Pages  1  |  2  |  3  |  4  |  5  |  6  |  7  |  8  |  9  |  10  |  11

Despite the manifold differences which one easily observes - in particular, curves versus straight lines, and tonal nuances versus stark geometric contrasts of line, colour and plane - these two paintings betray a deep relationship in basic conception. Thus the rhythmic dispersion of irregular compositional patterns, the implication of linear extension beyond the picture plane, and the counterbalancing factor of greater density in the central areas, represent elements of design which intimately link the two canvases as products of a single artistic imagination. Because such similarities of conception were maintained over the last forty-odd years of his career, we can doubly appreciate why Mondrian himself, in 1914, was anxious to credit the Cubist movement with having incited a major breakthrough in his art, even while, as he also said, the basis of his art was different from that of Picasso, his then-avowed model. (10)

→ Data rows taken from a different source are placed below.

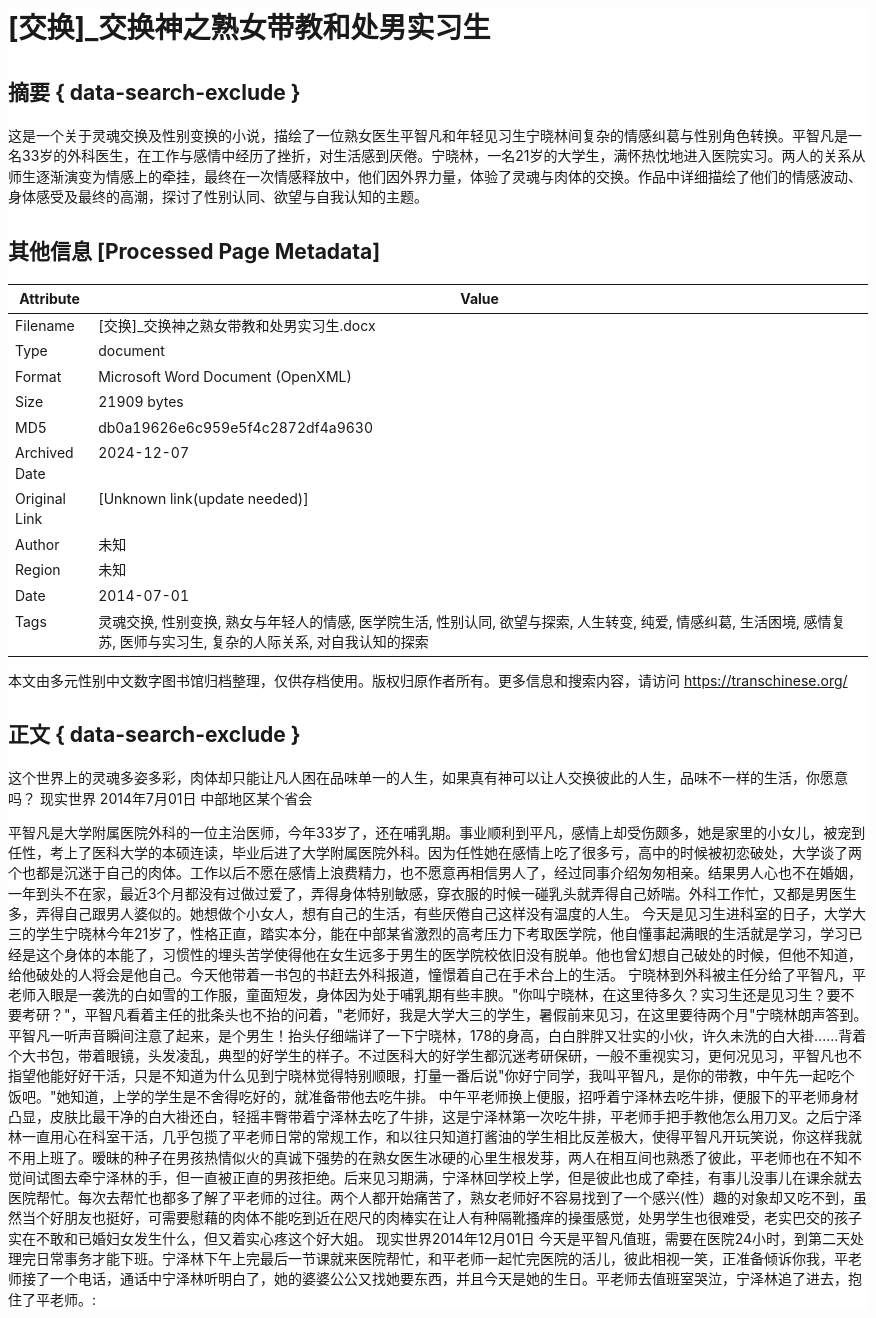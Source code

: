 # [交换]_交换神之熟女带教和处男实习生



## 摘要  { data-search-exclude }


这是一个关于灵魂交换及性别变换的小说，描绘了一位熟女医生平智凡和年轻见习生宁晓林间复杂的情感纠葛与性别角色转换。平智凡是一名33岁的外科医生，在工作与感情中经历了挫折，对生活感到厌倦。宁晓林，一名21岁的大学生，满怀热忱地进入医院实习。两人的关系从师生逐渐演变为情感上的牵挂，最终在一次情感释放中，他们因外界力量，体验了灵魂与肉体的交换。作品中详细描绘了他们的情感波动、身体感受及最终的高潮，探讨了性别认同、欲望与自我认知的主题。



## 其他信息 [Processed Page Metadata]

| Attribute       | Value                                  |
|-----------------|----------------------------------------|
| Filename        | [交换]_交换神之熟女带教和处男实习生.docx                             |
| Type            | document                                 |
| Format          | Microsoft Word Document (OpenXML)                               |
| Size            | 21909 bytes                           |
| MD5             | db0a19626e6c959e5f4c2872df4a9630                                  |
| Archived Date   | 2024-12-07                             |
| Original Link   | [Unknown link(update needed)]                         |
| Author          | 未知                               |
| Region          | 未知                               |
| Date            | 2014-07-01                                 |
| Tags            | 灵魂交换, 性别变换, 熟女与年轻人的情感, 医学院生活, 性别认同, 欲望与探索, 人生转变, 纯爱, 情感纠葛, 生活困境, 感情复苏, 医师与实习生, 复杂的人际关系, 对自我认知的探索                                 |

本文由多元性别中文数字图书馆归档整理，仅供存档使用。版权归原作者所有。更多信息和搜索内容，请访问 <https://transchinese.org/>


## 正文 { data-search-exclude }


这个世界上的灵魂多姿多彩，肉体却只能让凡人困在品味单一的人生，如果真有神可以让人交换彼此的人生，品味不一样的生活，你愿意吗？ 现实世界 2014年7月01日 中部地区某个省会



平智凡是大学附属医院外科的一位主治医师，今年33岁了，还在哺乳期。事业顺利到平凡，感情上却受伤颇多，她是家里的小女儿，被宠到任性，考上了医科大学的本硕连读，毕业后进了大学附属医院外科。因为任性她在感情上吃了很多亏，高中的时候被初恋破处，大学谈了两个也都是沉迷于自己的肉体。工作以后不愿在感情上浪费精力，也不愿意再相信男人了，经过同事介绍匆匆相亲。结果男人心也不在婚姻，一年到头不在家，最近3个月都没有过做过爱了，弄得身体特别敏感，穿衣服的时候一碰乳头就弄得自己娇喘。外科工作忙，又都是男医生多，弄得自己跟男人婆似的。她想做个小女人，想有自己的生活，有些厌倦自己这样没有温度的人生。 今天是见习生进科室的日子，大学大三的学生宁晓林今年21岁了，性格正直，踏实本分，能在中部某省激烈的高考压力下考取医学院，他自懂事起满眼的生活就是学习，学习已经是这个身体的本能了，习惯性的埋头苦学使得他在女生远多于男生的医学院校依旧没有脱单。他也曾幻想自己破处的时候，但他不知道，给他破处的人将会是他自己。今天他带着一书包的书赶去外科报道，憧憬着自己在手术台上的生活。 宁晓林到外科被主任分给了平智凡，平老师入眼是一袭洗的白如雪的工作服，童面短发，身体因为处于哺乳期有些丰腴。"你叫宁晓林，在这里待多久？实习生还是见习生？要不要考研？"，平智凡看着主任的批条头也不抬的问着，"老师好，我是大学大三的学生，暑假前来见习，在这里要待两个月"宁晓林朗声答到。平智凡一听声音瞬间注意了起来，是个男生！抬头仔细端详了一下宁晓林，178的身高，白白胖胖又壮实的小伙，许久未洗的白大褂......背着个大书包，带着眼镜，头发凌乱，典型的好学生的样子。不过医科大的好学生都沉迷考研保研，一般不重视实习，更何况见习，平智凡也不指望他能好好干活，只是不知道为什么见到宁晓林觉得特别顺眼，打量一番后说"你好宁同学，我叫平智凡，是你的带教，中午先一起吃个饭吧。"她知道，上学的学生是不舍得吃好的，就准备带他去吃牛排。 中午平老师换上便服，招呼着宁泽林去吃牛排，便服下的平老师身材凸显，皮肤比最干净的白大褂还白，轻摇丰臀带着宁泽林去吃了牛排，这是宁泽林第一次吃牛排，平老师手把手教他怎么用刀叉。之后宁泽林一直用心在科室干活，几乎包揽了平老师日常的常规工作，和以往只知道打酱油的学生相比反差极大，使得平智凡开玩笑说，你这样我就不用上班了。暧昧的种子在男孩热情似火的真诚下强势的在熟女医生冰硬的心里生根发芽，两人在相互间也熟悉了彼此，平老师也在不知不觉间试图去牵宁泽林的手，但一直被正直的男孩拒绝。后来见习期满，宁泽林回学校上学，但是彼此也成了牵挂，有事儿没事儿在课余就去医院帮忙。每次去帮忙也都多了解了平老师的过往。两个人都开始痛苦了，熟女老师好不容易找到了一个感兴(性）趣的对象却又吃不到，虽然当个好朋友也挺好，可需要慰藉的肉体不能吃到近在咫尺的肉棒实在让人有种隔靴搔痒的操蛋感觉，处男学生也很难受，老实巴交的孩子实在不敢和已婚妇女发生什么，但又着实心疼这个好大姐。 现实世界2014年12月01日 今天是平智凡值班，需要在医院24小时，到第二天处理完日常事务才能下班。宁泽林下午上完最后一节课就来医院帮忙，和平老师一起忙完医院的活儿，彼此相视一笑，正准备倾诉你我，平老师接了一个电话，通话中宁泽林听明白了，她的婆婆公公又找她要东西，并且今天是她的生日。平老师去值班室哭泣，宁泽林追了进去，抱住了平老师。:
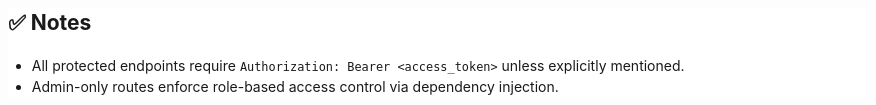 
## ✅ Notes

* All protected endpoints require `Authorization: Bearer <access_token>` unless explicitly mentioned.
* Admin-only routes enforce role-based access control via dependency injection.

To be sure, only circa late 1913-1914, in reaction against the late analytic Cubism of Picasso, did Mondrian begin to employ systematically his classic elements of line, plane and colour, all embodied in a visible grid structure, in a manner which boldly forecasts his mature art of the De Stijl period, and after. And this was accomplished principally in reference to a repertory of Paris building façade subject motifs, which were as foreign to the preferences of Picasso as they were devoid, with the exception of a single church façade motif, of inherent sacerdotal, not to say Theosophic, associations.

Here, too, appearances may be deceiving, since the complexes of apartment dwellings, located near Mondrian's own residence adjacent to the Gare Montparnasse, which area largely provided the subject motifs of his final pre-First-World-War year of work in Paris, apparently assumed in his thinking the status of archetypal, cosmic images. For example, the mixture of compositional and yet iconographically elevated functions that such secular structures served are combined in a previously unpublished compositional sketch which, although allowing for no ready supposition of use with any specific painting, relates in subject matter to several major "Paris Façade" canvases from early 1914. (11) The drawing, Paris Court yard Façades (fig. 5), thus retains from observed appearance the disproportionate are as of wall surface which, in a final painting, almost certainly would have been transformed into rectangular units of a more uniform scale. In terms of naturalistic representation, the artist obviously has been concerned here with compressing "hollowed-out" spatial illusionism into an essentially "flattened-out" design. Gone, too, in any final painted version, would have been the details of architecture, which in the drawing might allow for certain identification of a specific site.

Most striking of all is the marked suppression of Cubist peculiarities of style, particularly of those elements which typically render ambiguous the distinction between volumes and surrounding space. Along with his simplification of façade areas, Mondrian has sought to preserve each rectangulated component as a separate entity, and thus to harmonize the total design pattern which emerges. This feeling of unity within the overall design is all the more remarkable considering the probability that the actual setting, for full visual appreciation, required a sweeping, constantly refocused viewing of what must have appeared as a complex juxtaposition of interlocking planar surfaces. In any case, this drawing represents a sophisticated attempt to deal with the problem of reducing conventions of spatial illusionism to an essentially two-dimensional system of design.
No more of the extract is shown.